Nevertheless, it should be noted that regardless of the applicability of the ePrivacy Directive, the use of spyware by member states might still be governed by other EU law instruments, such as the the Law Enforcement Directive, or international human rights law such as European Convention on Human Rights and Convention 108. Considering the extremely intrusive nature of spyware tools and the dangers they pose for the security of both individuals as well as the Internet as a whole, we believe that the deployment of such tools, as we have seen with Pegasus, violates the essence of the right to privacy and the protection of personal data and as may never be able to be compatible with human rights laws.
Finally, with regard to what the EU should do, there are 3 recommendations that we urge you to adopt.
First, it vital that any new legal instruments that seek to protect the confidentiality of communications provide for robust guarantees and even more robust enforcement. Notably, any national security exemption must be strictly applied, especially when the rights of individuals are engaged in the context of mass surveillance or government hacking. To paraphrase the case-law of the European Court of Human Rights, measures that seek to protect national security can "undermine or even destroy democracy under the cloak of defending it". Moreover, this Parliament should refrain from adopting proposals that seek to undermine one of the best defenses against surveillance, encryption, by pursuing well-intentioned but flawed policies, such as those contained within the Commission's Proposal on combating Child Sexual Abuse Material (CSAM).

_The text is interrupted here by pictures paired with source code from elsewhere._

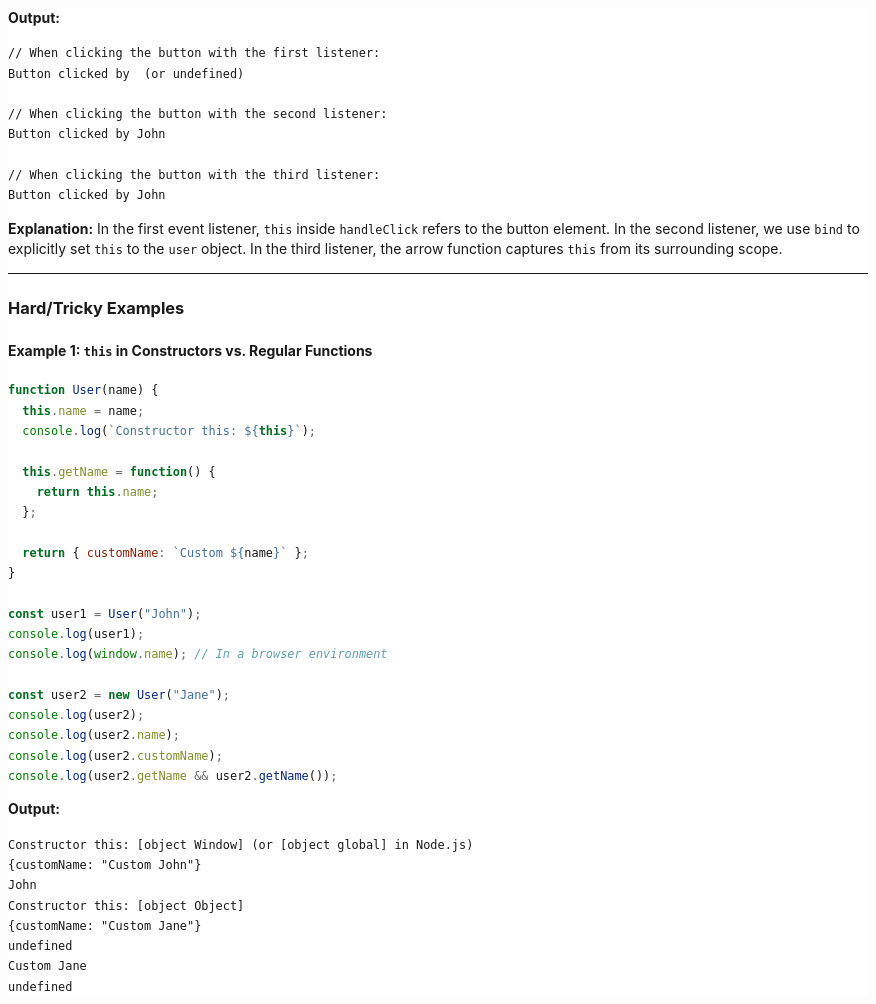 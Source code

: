 **Output:**
```
// When clicking the button with the first listener:
Button clicked by  (or undefined)

// When clicking the button with the second listener:
Button clicked by John

// When clicking the button with the third listener:
Button clicked by John
```

**Explanation:** In the first event listener, `this` inside `handleClick` refers to the button element. In the second listener, we use `bind` to explicitly set `this` to the `user` object. In the third listener, the arrow function captures `this` from its surrounding scope.

---

### Hard/Tricky Examples

#### Example 1: `this` in Constructors vs. Regular Functions

```javascript
function User(name) {
  this.name = name;
  console.log(`Constructor this: ${this}`);
  
  this.getName = function() {
    return this.name;
  };
  
  return { customName: `Custom ${name}` };
}

const user1 = User("John");
console.log(user1);
console.log(window.name); // In a browser environment

const user2 = new User("Jane");
console.log(user2);
console.log(user2.name);
console.log(user2.customName);
console.log(user2.getName && user2.getName());
```

**Output:**
```
Constructor this: [object Window] (or [object global] in Node.js)
{customName: "Custom John"}
John
Constructor this: [object Object]
{customName: "Custom Jane"}
undefined
Custom Jane
undefined
```
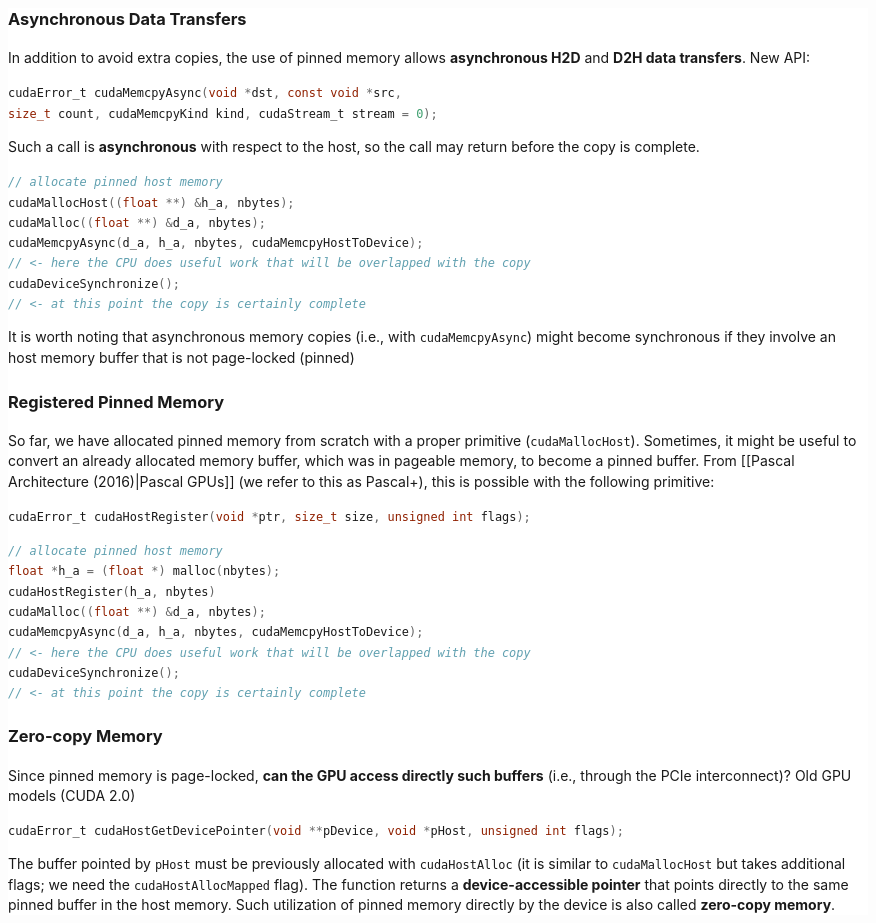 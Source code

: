 ### Asynchronous Data Transfers
In addition to avoid extra copies, the use of pinned memory allows **asynchronous H2D** and **D2H data transfers**. New API:
```c
cudaError_t cudaMemcpyAsync(void *dst, const void *src,
size_t count, cudaMemcpyKind kind, cudaStream_t stream = 0);
```

Such a call is **asynchronous** with respect to the host, so the call may return before the copy is complete.
```c
// allocate pinned host memory
cudaMallocHost((float **) &h_a, nbytes);
cudaMalloc((float **) &d_a, nbytes);
cudaMemcpyAsync(d_a, h_a, nbytes, cudaMemcpyHostToDevice);
// <- here the CPU does useful work that will be overlapped with the copy
cudaDeviceSynchronize();
// <- at this point the copy is certainly complete
```
It is worth noting that asynchronous memory copies (i.e., with `cudaMemcpyAsync`) might become synchronous if they involve an host memory buffer that is not page-locked (pinned)

### Registered Pinned Memory
So far, we have allocated pinned memory from scratch with a proper primitive (`cudaMallocHost`). Sometimes, it might be useful to convert an already allocated memory buffer, which was in pageable memory, to become a pinned buffer. From [[Pascal Architecture (2016)|Pascal GPUs]] (we refer to this as Pascal+), this is possible with the following primitive:
```c
cudaError_t cudaHostRegister(void *ptr, size_t size, unsigned int flags);
```

```c
// allocate pinned host memory
float *h_a = (float *) malloc(nbytes);
cudaHostRegister(h_a, nbytes)
cudaMalloc((float **) &d_a, nbytes);
cudaMemcpyAsync(d_a, h_a, nbytes, cudaMemcpyHostToDevice);
// <- here the CPU does useful work that will be overlapped with the copy
cudaDeviceSynchronize();
// <- at this point the copy is certainly complete
```

### Zero-copy Memory
Since pinned memory is page-locked, **can the GPU access directly such buffers** (i.e., through the PCIe interconnect)? Old GPU models (CUDA 2.0)
```c
cudaError_t cudaHostGetDevicePointer(void **pDevice, void *pHost, unsigned int flags);
```

The buffer pointed by `pHost` must be previously allocated with `cudaHostAlloc` (it is similar to `cudaMallocHost` but takes additional flags; we need the `cudaHostAllocMapped` flag). The function returns a **device-accessible pointer** that points directly to the same pinned buffer in the host memory. Such utilization of pinned memory directly by the device is also called **zero-copy memory**.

Second, proposals that seek to establish EU-wide databases, such as data retention, should prioritise strong security to protect personal data. They should ensure the collection of data is minimised and retained only for the shortest time necessary for the purpose. This is not only due to the several issues they raise with regard to their compatibility with human rights laws, but also due to the threats they present for the [security of everyone's data]. Incidents, like the WannaCry and NotPetya cyber attacks, stemmed from the exploitation of similar vulnerabilities and escalated to compromising European infrastructure operators in the sectors of health, energy, transport, finance and telecoms.
Third, the EU should mandate long term software support for connected devices. Our research has revealed how existing practices of device manufacturers around security updates fail to meet the expectations of the vast majority of consumers. At the moment, there are two important legislative proposals discussed in Parliament, the Directive on empowering consumers for the green transition and the EU Cyber Resilience act. It is imperative that both of these texts ensure that people's devices do not become vulnerable to malicious attacks.
In sum, PI believes that this Committee is presented with a unique opportunity to uphold the fundamental rights of millions of citizens. We are confident that it it will live up to its challenging task and promote democracies, where people are free to be human both offline and online.
Thank you for your attention and I am looking forward to your questions.